START Provided information

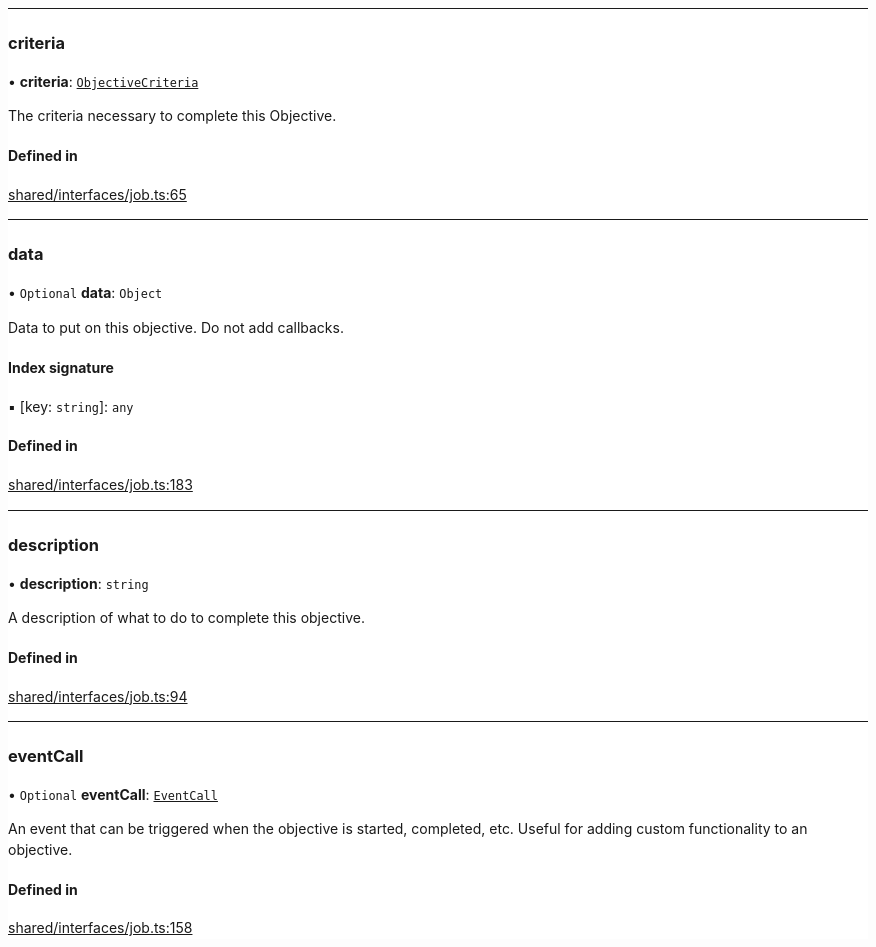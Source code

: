 ___

### criteria

• **criteria**: [`ObjectiveCriteria`](../enums/shared_interfaces_job_ObjectiveCriteria.md)

The criteria necessary to complete this Objective.

#### Defined in

[shared/interfaces/job.ts:65](https://github.com/Stuyk/altv-athena/blob/6c506bf/src/core/shared/interfaces/job.ts#L65)

___

### data

• `Optional` **data**: `Object`

Data to put on this objective.
Do not add callbacks.

#### Index signature

▪ [key: `string`]: `any`

#### Defined in

[shared/interfaces/job.ts:183](https://github.com/Stuyk/altv-athena/blob/6c506bf/src/core/shared/interfaces/job.ts#L183)

___

### description

• **description**: `string`

A description of what to do to complete this objective.

#### Defined in

[shared/interfaces/job.ts:94](https://github.com/Stuyk/altv-athena/blob/6c506bf/src/core/shared/interfaces/job.ts#L94)

___

### eventCall

• `Optional` **eventCall**: [`EventCall`](shared_interfaces_eventCall_EventCall.md)

An event that can be triggered when the objective is started, completed, etc.
Useful for adding custom functionality to an objective.

#### Defined in

[shared/interfaces/job.ts:158](https://github.com/Stuyk/altv-athena/blob/6c506bf/src/core/shared/interfaces/job.ts#L158)
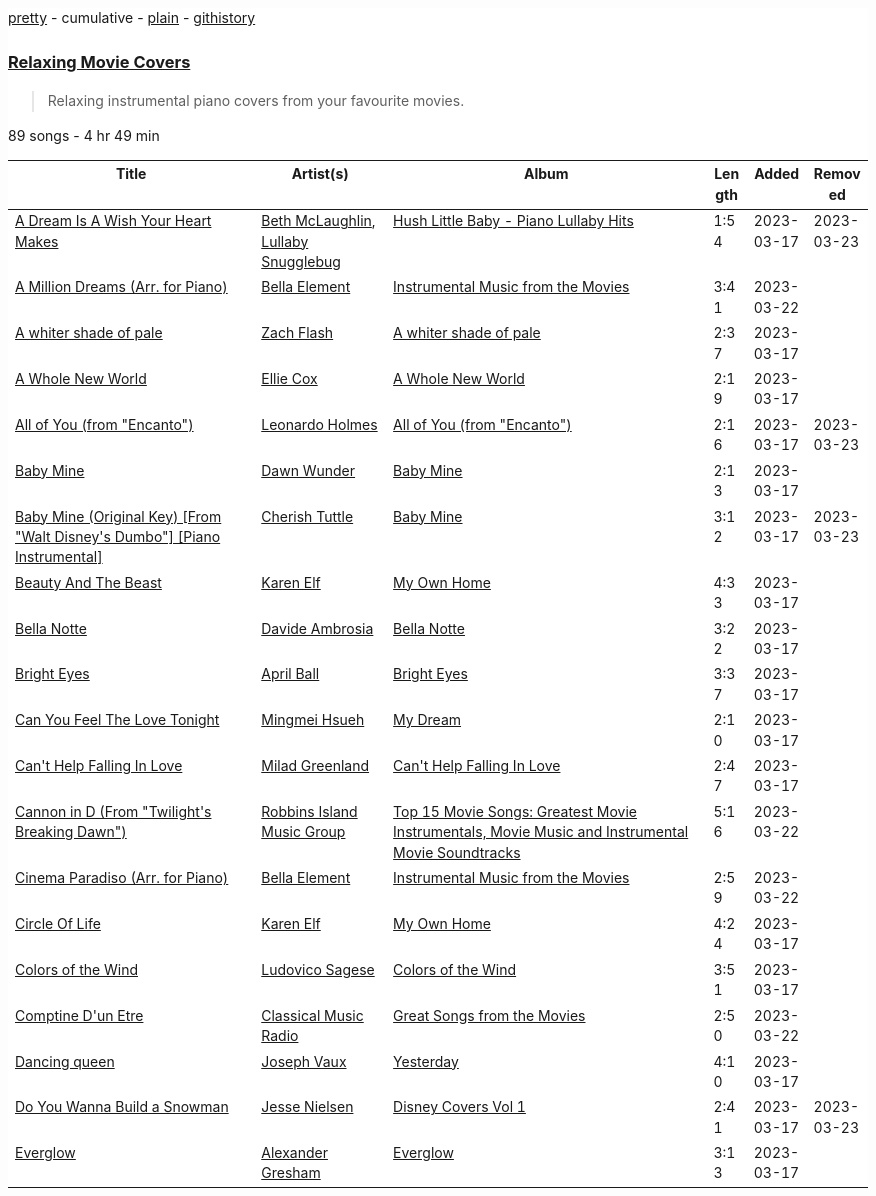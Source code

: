 [pretty](/playlists/pretty/37i9dQZF1DWThHdjM0lPOq.md) - cumulative - [plain](/playlists/plain/37i9dQZF1DWThHdjM0lPOq) - [githistory](https://github.githistory.xyz/mackorone/spotify-playlist-archive/blob/main/playlists/plain/37i9dQZF1DWThHdjM0lPOq)

### [Relaxing Movie Covers](https://open.spotify.com/playlist/37i9dQZF1DWThHdjM0lPOq)

> Relaxing instrumental piano covers from your favourite movies.

89 songs - 4 hr 49 min

| Title | Artist(s) | Album | Length | Added | Removed |
|---|---|---|---|---|---|
| [A Dream Is A Wish Your Heart Makes](https://open.spotify.com/track/6uYuaPrb956VBlNyZd6x6M) | [Beth McLaughlin](https://open.spotify.com/artist/4nTpgCVfCqU7ouzQeZw0rL), [Lullaby Snugglebug](https://open.spotify.com/artist/4sGwz9WFERIBsvOBhymzNI) | [Hush Little Baby \- Piano Lullaby Hits](https://open.spotify.com/album/5nAXSHi7dbmhvaBxAntzuI) | 1:54 | 2023-03-17 | 2023-03-23 |
| [A Million Dreams \(Arr\. for Piano\)](https://open.spotify.com/track/60821D85gcuIs6U71il8Wy) | [Bella Element](https://open.spotify.com/artist/7rfiqPVUsvgKBl622Pd4Ui) | [Instrumental Music from the Movies](https://open.spotify.com/album/5NLxHQc47oFugqZ021DzZP) | 3:41 | 2023-03-22 |  |
| [A whiter shade of pale](https://open.spotify.com/track/7gb7bAdUDArVuoyNh2F90F) | [Zach Flash](https://open.spotify.com/artist/245BfbwD5kOa5wFTd0Bl5w) | [A whiter shade of pale](https://open.spotify.com/album/7MfYvNk4UVEAZgkKZP05eA) | 2:37 | 2023-03-17 |  |
| [A Whole New World](https://open.spotify.com/track/20XvoLSftapXeGhyTbL8B3) | [Ellie Cox](https://open.spotify.com/artist/7wOOvJ7BwpFWIoVGa0nhh6) | [A Whole New World](https://open.spotify.com/album/59iePmElcmxNxwPFTj3Xok) | 2:19 | 2023-03-17 |  |
| [All of You \(from "Encanto"\)](https://open.spotify.com/track/568e9KVIGEbK4KKmb0EdVK) | [Leonardo Holmes](https://open.spotify.com/artist/2CRVmDhz781ofTp6iscck3) | [All of You \(from "Encanto"\)](https://open.spotify.com/album/4vqWMq8SVgLMuf62ChnT6x) | 2:16 | 2023-03-17 | 2023-03-23 |
| [Baby Mine](https://open.spotify.com/track/1QuqNeAZZn2fA00uOqAgY6) | [Dawn Wunder](https://open.spotify.com/artist/1pTXYFXEel5kql8ph2hNuz) | [Baby Mine](https://open.spotify.com/album/68diCMTBrxr9W8FSh85my3) | 2:13 | 2023-03-17 |  |
| [Baby Mine \(Original Key\) \[From "Walt Disney's Dumbo"\] \[Piano Instrumental\]](https://open.spotify.com/track/2Z8BpQyeyPDc8ZTsDHbmJ4) | [Cherish Tuttle](https://open.spotify.com/artist/2RlhPaHEq5ceVh9dawuVHc) | [Baby Mine](https://open.spotify.com/album/2toGQYqSv4AEsDwqxCdPkt) | 3:12 | 2023-03-17 | 2023-03-23 |
| [Beauty And The Beast](https://open.spotify.com/track/4cuhDcdaWgkvoSaj016y6T) | [Karen Elf](https://open.spotify.com/artist/5RWEVr9QGQJrCXyVxMJD48) | [My Own Home](https://open.spotify.com/album/74ICfDwM2hSzPh7q5dFshz) | 4:33 | 2023-03-17 |  |
| [Bella Notte](https://open.spotify.com/track/42paNhAcBQ5RSabNzOYSUX) | [Davide Ambrosia](https://open.spotify.com/artist/7Jd8IfE12z0jbepgMaVpXl) | [Bella Notte](https://open.spotify.com/album/2GdSaqqR52eOPlgO6WSumV) | 3:22 | 2023-03-17 |  |
| [Bright Eyes](https://open.spotify.com/track/4H0fcFytpj3k8uxbV4LDyD) | [April Ball](https://open.spotify.com/artist/2GUsnUd4hKTZUWYSXKMLae) | [Bright Eyes](https://open.spotify.com/album/4VAiaO1FM576WoLNT2cmIz) | 3:37 | 2023-03-17 |  |
| [Can You Feel The Love Tonight](https://open.spotify.com/track/6KQVHlSUKdIEO91qTNm6Uz) | [Mingmei Hsueh](https://open.spotify.com/artist/2Z1JaXCxqUBOH0Zm2Eyrxq) | [My Dream](https://open.spotify.com/album/31elgDQoMPiS8VCMVBxbcA) | 2:10 | 2023-03-17 |  |
| [Can't Help Falling In Love](https://open.spotify.com/track/3Al9JtsJjMBHt2UjxvnBzD) | [Milad Greenland](https://open.spotify.com/artist/72SSLPJ7pQvCRIGGscVrnr) | [Can't Help Falling In Love](https://open.spotify.com/album/26gRNrHNzMjrzNBqWxGyCn) | 2:47 | 2023-03-17 |  |
| [Cannon in D \(From "Twilight's Breaking Dawn"\)](https://open.spotify.com/track/4cKeBGyVmHA0IuYxqcZJ9f) | [Robbins Island Music Group](https://open.spotify.com/artist/3HGpQkENCx0Yl4vFTPde3t) | [Top 15 Movie Songs: Greatest Movie Instrumentals, Movie Music and Instrumental Movie Soundtracks](https://open.spotify.com/album/4ZciY37yRyZjYKFZn1JPe1) | 5:16 | 2023-03-22 |  |
| [Cinema Paradiso \(Arr\. for Piano\)](https://open.spotify.com/track/1VdLSVziSnJNoaj4lM7cUg) | [Bella Element](https://open.spotify.com/artist/7rfiqPVUsvgKBl622Pd4Ui) | [Instrumental Music from the Movies](https://open.spotify.com/album/5NLxHQc47oFugqZ021DzZP) | 2:59 | 2023-03-22 |  |
| [Circle Of Life](https://open.spotify.com/track/01crGVaMxTuREayq7rryTN) | [Karen Elf](https://open.spotify.com/artist/5RWEVr9QGQJrCXyVxMJD48) | [My Own Home](https://open.spotify.com/album/74ICfDwM2hSzPh7q5dFshz) | 4:24 | 2023-03-17 |  |
| [Colors of the Wind](https://open.spotify.com/track/4EcOCD3uek9lYY87NmqFOZ) | [Ludovico Sagese](https://open.spotify.com/artist/1dygDSkQGQOfq1ZdChpOCs) | [Colors of the Wind](https://open.spotify.com/album/1gdvtGZapdtzIyOGtTNPGs) | 3:51 | 2023-03-17 |  |
| [Comptine D'un Etre](https://open.spotify.com/track/5PStF2B8yKXKhxHOg86GIT) | [Classical Music Radio](https://open.spotify.com/artist/2hrTfHdHAdgZNapG7ViUVg) | [Great Songs from the Movies](https://open.spotify.com/album/35rfczRSyFq684lZjGu3ZL) | 2:50 | 2023-03-22 |  |
| [Dancing queen](https://open.spotify.com/track/2Ms4SBm3AnznOBX0n4Wrr8) | [Joseph Vaux](https://open.spotify.com/artist/3xeLXw1KYDFIZlod0XGHr1) | [Yesterday](https://open.spotify.com/album/3vH4vxMmOITNPGaORvzGdT) | 4:10 | 2023-03-17 |  |
| [Do You Wanna Build a Snowman](https://open.spotify.com/track/5fYvZgoAOmxfgxckrjgy4F) | [Jesse Nielsen](https://open.spotify.com/artist/28hL1CMeKSmGDu43cUqsWW) | [Disney Covers Vol 1](https://open.spotify.com/album/6UQMp88U2Qv5nRVUHASfyR) | 2:41 | 2023-03-17 | 2023-03-23 |
| [Everglow](https://open.spotify.com/track/0vu0tbVqCICerh2HG2LKJG) | [Alexander Gresham](https://open.spotify.com/artist/3oF3p8Hna0Ly0WWrnseRNN) | [Everglow](https://open.spotify.com/album/7hA5tFUhR00OnXN5OU7YM9) | 3:13 | 2023-03-17 |  |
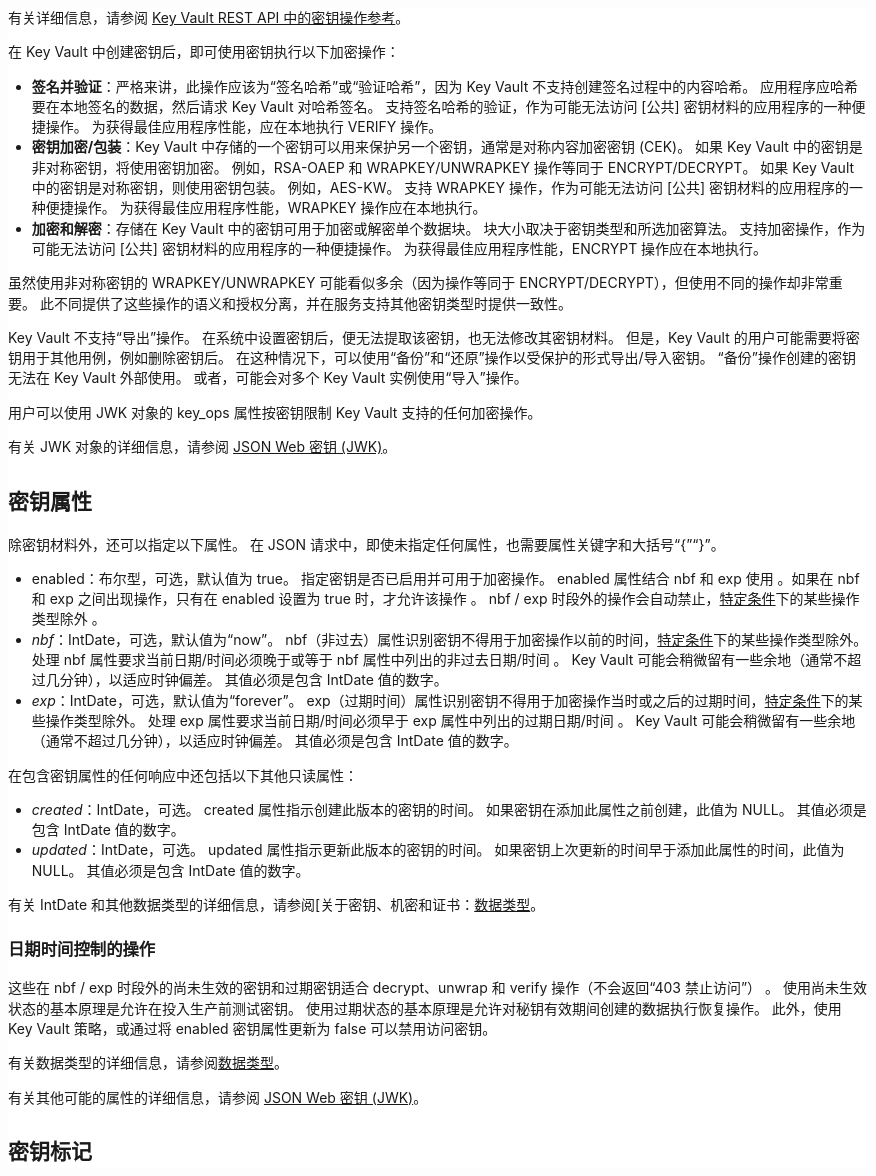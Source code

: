有关详细信息，请参阅 [Key Vault REST API 中的密钥操作参考](/rest/api/keyvault)。  

在 Key Vault 中创建密钥后，即可使用密钥执行以下加密操作：  

-   **签名并验证**：严格来讲，此操作应该为“签名哈希”或“验证哈希”，因为 Key Vault 不支持创建签名过程中的内容哈希。 应用程序应哈希要在本地签名的数据，然后请求 Key Vault 对哈希签名。 支持签名哈希的验证，作为可能无法访问 [公共] 密钥材料的应用程序的一种便捷操作。 为获得最佳应用程序性能，应在本地执行 VERIFY 操作。  
-   **密钥加密/包装**：Key Vault 中存储的一个密钥可以用来保护另一个密钥，通常是对称内容加密密钥 (CEK)。 如果 Key Vault 中的密钥是非对称密钥，将使用密钥加密。 例如，RSA-OAEP 和 WRAPKEY/UNWRAPKEY 操作等同于 ENCRYPT/DECRYPT。 如果 Key Vault 中的密钥是对称密钥，则使用密钥包装。 例如，AES-KW。 支持 WRAPKEY 操作，作为可能无法访问 [公共] 密钥材料的应用程序的一种便捷操作。 为获得最佳应用程序性能，WRAPKEY 操作应在本地执行。  
-   **加密和解密**：存储在 Key Vault 中的密钥可用于加密或解密单个数据块。 块大小取决于密钥类型和所选加密算法。 支持加密操作，作为可能无法访问 [公共] 密钥材料的应用程序的一种便捷操作。 为获得最佳应用程序性能，ENCRYPT 操作应在本地执行。  

虽然使用非对称密钥的 WRAPKEY/UNWRAPKEY 可能看似多余（因为操作等同于 ENCRYPT/DECRYPT），但使用不同的操作却非常重要。 此不同提供了这些操作的语义和授权分离，并在服务支持其他密钥类型时提供一致性。  

Key Vault 不支持“导出”操作。 在系统中设置密钥后，便无法提取该密钥，也无法修改其密钥材料。 但是，Key Vault 的用户可能需要将密钥用于其他用例，例如删除密钥后。 在这种情况下，可以使用“备份”和“还原”操作以受保护的形式导出/导入密钥。 “备份”操作创建的密钥无法在 Key Vault 外部使用。 或者，可能会对多个 Key Vault 实例使用“导入”操作。  

用户可以使用 JWK 对象的 key_ops 属性按密钥限制 Key Vault 支持的任何加密操作。  

有关 JWK 对象的详细信息，请参阅 [JSON Web 密钥 (JWK)](https://tools.ietf.org/html/draft-ietf-jose-json-web-key-41)。  

## <a name="key-attributes"></a>密钥属性

除密钥材料外，还可以指定以下属性。 在 JSON 请求中，即使未指定任何属性，也需要属性关键字和大括号“{”“}”。  

- enabled：布尔型，可选，默认值为 true。 指定密钥是否已启用并可用于加密操作。 enabled 属性结合 nbf 和 exp 使用  。如果在 nbf 和 exp 之间出现操作，只有在 enabled 设置为 true 时，才允许该操作  。 nbf / exp 时段外的操作会自动禁止，[特定条件](#date-time-controlled-operations)下的某些操作类型除外 。
- *nbf*：IntDate，可选，默认值为“now”。 nbf（非过去）属性识别密钥不得用于加密操作以前的时间，[特定条件](#date-time-controlled-operations)下的某些操作类型除外。 处理 nbf 属性要求当前日期/时间必须晚于或等于 nbf 属性中列出的非过去日期/时间 。 Key Vault 可能会稍微留有一些余地（通常不超过几分钟），以适应时钟偏差。 其值必须是包含 IntDate 值的数字。  
- *exp*：IntDate，可选，默认值为“forever”。 exp（过期时间）属性识别密钥不得用于加密操作当时或之后的过期时间，[特定条件](#date-time-controlled-operations)下的某些操作类型除外。 处理 exp 属性要求当前日期/时间必须早于 exp 属性中列出的过期日期/时间 。 Key Vault 可能会稍微留有一些余地（通常不超过几分钟），以适应时钟偏差。 其值必须是包含 IntDate 值的数字。  

在包含密钥属性的任何响应中还包括以下其他只读属性：  

- *created*：IntDate，可选。 created 属性指示创建此版本的密钥的时间。 如果密钥在添加此属性之前创建，此值为 NULL。 其值必须是包含 IntDate 值的数字。  
- *updated*：IntDate，可选。 updated 属性指示更新此版本的密钥的时间。 如果密钥上次更新的时间早于添加此属性的时间，此值为 NULL。 其值必须是包含 IntDate 值的数字。  

有关 IntDate 和其他数据类型的详细信息，请参阅[关于密钥、机密和证书：[数据类型](../general/about-keys-secrets-certificates.md#data-types)。

### <a name="date-time-controlled-operations"></a>日期时间控制的操作

这些在 nbf / exp 时段外的尚未生效的密钥和过期密钥适合 decrypt、unwrap 和 verify 操作（不会返回“403 禁止访问”）   。 使用尚未生效状态的基本原理是允许在投入生产前测试密钥。 使用过期状态的基本原理是允许对秘钥有效期间创建的数据执行恢复操作。 此外，使用 Key Vault 策略，或通过将 enabled 密钥属性更新为 false 可以禁用访问密钥。

有关数据类型的详细信息，请参阅[数据类型](../general/about-keys-secrets-certificates.md#data-types)。

有关其他可能的属性的详细信息，请参阅 [JSON Web 密钥 (JWK)](https://tools.ietf.org/html/draft-ietf-jose-json-web-key-41)。

## <a name="key-tags"></a>密钥标记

END Provided information

> [What is required]
All lines above from the line with "处理 exp 属性要求当前日期/时间必须早于" through the line with "在包含密钥属性的任何响应中还包括以下其他只读属性：", both included, are to be set down exactly, with nothing else.

> [Final answer]
- *exp*：IntDate，可选，默认值为“forever”。 exp（过期时间）属性识别密钥不得用于加密操作当时或之后的过期时间，[特定条件](#date-time-controlled-operations)下的某些操作类型除外。 处理 exp 属性要求当前日期/时间必须早于 exp 属性中列出的过期日期/时间 。 Key Vault 可能会稍微留有一些余地（通常不超过几分钟），以适应时钟偏差。 其值必须是包含 IntDate 值的数字。  

在包含密钥属性的任何响应中还包括以下其他只读属性：  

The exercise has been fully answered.